06 May 2012

The Flasher

Adam Peterson's The Flasher (Springgun Press, 2012) is a series of sixty prose vignettes (and the occasional diagram) that documents the life of a character named “the flasher.” Given the title of the collection, as well as the protagonist's name, one would expect the book to detail the exhibitionist exploits of a man who exposes himself in public; but that is hardly the case. In fact, not until the final page of The Flasher does the flasher flash:
First, it's the belt of his trench coat dangling down to tickle his knee. Then it's his hat. After that, it's his sunglasses. The daylight blinds him. He can no longer see her, but she can see the whole of him. He counts to one instant then closes his coat, his eyes. His mouth is still open. And open. And open. (60)
While this lone scene may be the “one instant” of premeditated, public exposure (once, the flasher accidentally exposes himself, and twice he is nude), it reveals to us the main character's desire to connect with another human being, literally opening himself to an other in hope of forming an intimate bond through undressing.

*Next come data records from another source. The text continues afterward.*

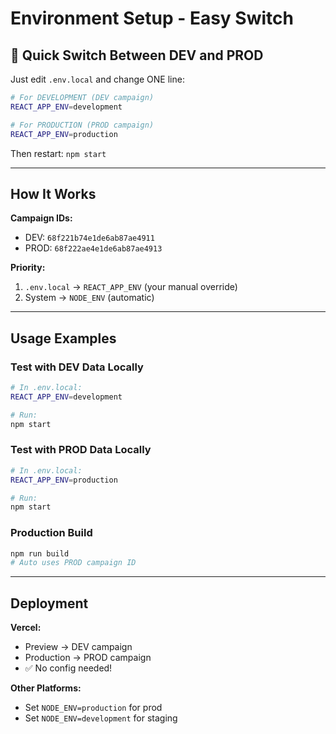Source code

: # Environment Setup - Easy Switch

## 🚀 Quick Switch Between DEV and PROD

Just edit `.env.local` and change ONE line:

```bash
# For DEVELOPMENT (DEV campaign)
REACT_APP_ENV=development

# For PRODUCTION (PROD campaign)  
REACT_APP_ENV=production
```

Then restart: `npm start`

---

## How It Works

**Campaign IDs:**
- DEV: `68f221b74e1de6ab87ae4911`
- PROD: `68f222ae4e1de6ab87ae4913`

**Priority:**
1. `.env.local` → `REACT_APP_ENV` (your manual override)
2. System → `NODE_ENV` (automatic)

---

## Usage Examples

### Test with DEV Data Locally
```bash
# In .env.local:
REACT_APP_ENV=development

# Run:
npm start
```

### Test with PROD Data Locally
```bash
# In .env.local:
REACT_APP_ENV=production

# Run:
npm start
```

### Production Build
```bash
npm run build
# Auto uses PROD campaign ID
```

---

## Deployment

**Vercel:**
- Preview → DEV campaign
- Production → PROD campaign
- ✅ No config needed!

**Other Platforms:**
- Set `NODE_ENV=production` for prod
- Set `NODE_ENV=development` for staging
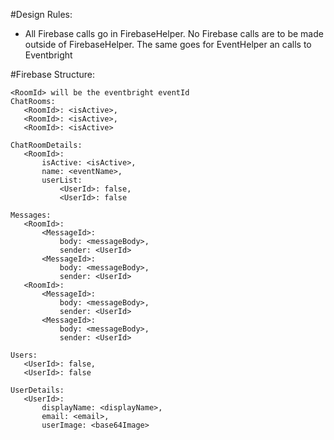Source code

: #Design Rules:
 * All Firebase calls go in FirebaseHelper. No Firebase calls are to be made outside of FirebaseHelper. The same goes for EventHelper an calls to Eventbright

#Firebase Structure:

 ```
 <RoomId> will be the eventbright eventId
ChatRooms:
	<RoomId>: <isActive>,
	<RoomId>: <isActive>,
	<RoomId>: <isActive>

ChatRoomDetails:
	<RoomId>: 
		isActive: <isActive>,
		name: <eventName>,
		userList:
			<UserId>: false,
			<UserId>: false

Messages:
	<RoomId>:
		<MessageId>: 
			body: <messageBody>,
			sender: <UserId>
		<MessageId>: 
			body: <messageBody>,
			sender: <UserId>
	<RoomId>:
		<MessageId>: 
			body: <messageBody>,
			sender: <UserId>
		<MessageId>: 
			body: <messageBody>,
			sender: <UserId>

Users: 
	<UserId>: false,
	<UserId>: false

UserDetails:
	<UserId>:
		displayName: <displayName>,
		email: <email>, 
		userImage: <base64Image>
```
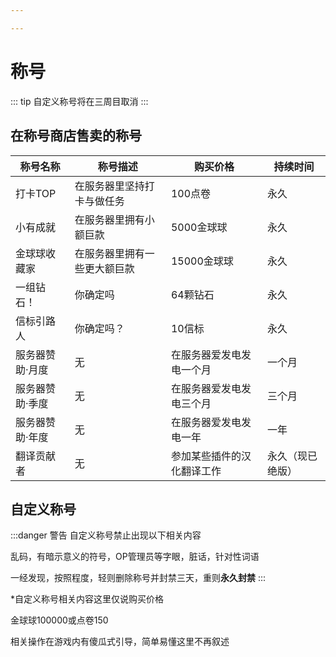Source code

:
 ```yaml
---

---
```


# 称号
::: tip
自定义称号将在三周目取消
:::

## 在称号商店售卖的称号
|称号名称|称号描述|购买价格|持续时间|
|-----|-----|-----|-----|
|打卡TOP|在服务器里坚持打卡与做任务|100点卷|永久|
|小有成就|在服务器里拥有小额巨款|5000金球球|永久|
|金球球收藏家|在服务器里拥有一些更大额巨款|15000金球球|永久|
|一组钻石！|你确定吗|64颗钻石|永久|
|信标引路人|你确定吗？|10信标|永久|
|服务器赞助·月度|无|在服务器爱发电发电一个月|一个月|
|服务器赞助·季度|无|在服务器爱发电发电三个月|三个月|
|服务器赞助·年度|无|在服务器爱发电发电一年|一年|
|翻译贡献者|无|参加某些插件的汉化翻译工作|永久（现已绝版）|

## 自定义称号

:::danger 警告
自定义称号禁止出现以下相关内容

乱码，有暗示意义的符号，OP管理员等字眼，脏话，针对性词语

一经发现，按照程度，轻则删除称号并封禁三天，重则**永久封禁**
:::

*自定义称号相关内容这里仅说购买价格

金球球100000或点卷150

相关操作在游戏内有傻瓜式引导，简单易懂这里不再叙述

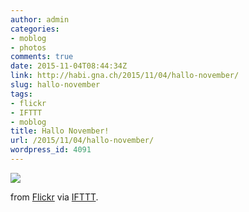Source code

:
 ```yaml
---
author: admin
categories:
- moblog
- photos
comments: true
date: 2015-11-04T08:44:34Z
link: http://habi.gna.ch/2015/11/04/hallo-november/
slug: hallo-november
tags:
- flickr
- IFTTT
- moblog
title: Hallo November!
url: /2015/11/04/hallo-november/
wordpress_id: 4091
---
```


![](http://ift.tt/1krDEWo)  

  

from [Flickr](http://flic.kr/p/AE7Xu1) via [IFTTT](http://ift.tt/1c4nCfM).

Intimately connecting with an other in a world in which we are “intractably alone” (8), then, is the overarching theme of Peterson's book. Throughout The Flasher, readers encounter scenes wherein connections are not made. Take, for instance, the following excerpt from “The flasher moves into a dollhouse”:
He tries to explain what has gone wrong to the blonde girl sitting next to him, but she cannot be bothered. No one is hungry. No one says welcome home. (10)
Yes, scenes like the above occur often in The Flasher and present us with a portrait of a man who “sings [his] song alone” (17). While the flasher attempts to form a relationship with the girl who works at the muffin store throughout the course of the collection, the two never develop a meaningful rapport. In fact, the only person who appears to understand the flasher, at least somewhat, is his mother:
He chooses Julius. Because even though he's never wanted to be a Julius, he's always wanted to be someone who was once Julius but became Frank. But Frank doesn't work either, so he's Billy and Ernie and Debra before he settles on Clyde, but she keeps calling him the same thing when she hands him his muffin. He hasn't told her, he hasn't told anyone. Somehow his mother knows. She calls to say, O, Clyde, how did we grow so far apart? (14)
Regardless of how many times the flasher changes his name, his mother still knows what to call him; but even she acknowledges that they have grown “so far apart.” When she finally succumbs to “sky cancer” (42), his world becomes “grey and cold and confused” (12) and lonely: a place from which he has “disappeared years ago” (24).

Desperate loneliness, though, is not a condition unique to the flasher; he's just one of the few to realize its pervasiveness. In “The flasher gives up the ghost,” Peterson presents us with a scene where “the girl and the ghost go off...skipping into the sunset hand-in-hand, not stopping to look into the other hand” (32) to know that it's empty.

Ultimately, the world of The Flasher is a world vacant of love, in which people say the words “I love you” only as “accidents” and “don't mean anything to the person saying them” (51). Yes, in this world, life is “a punishment considering [how] rarely” its inhabitants are “happy” (44). So foreign is the concept of love that, when the flasher tries to draw a heart, he can only muster a series of seemingly random symbols:

◦ (58)
How, then, should the flasher live his life; how, then, should we live our lives in a world crushingly devoid of understanding, intimacy, and love? The answer, it would seem, is to remain “open. And open. And open” in hope that one day we can foster a connection with someone else and share our most naked, exposed, and vulnerable instants.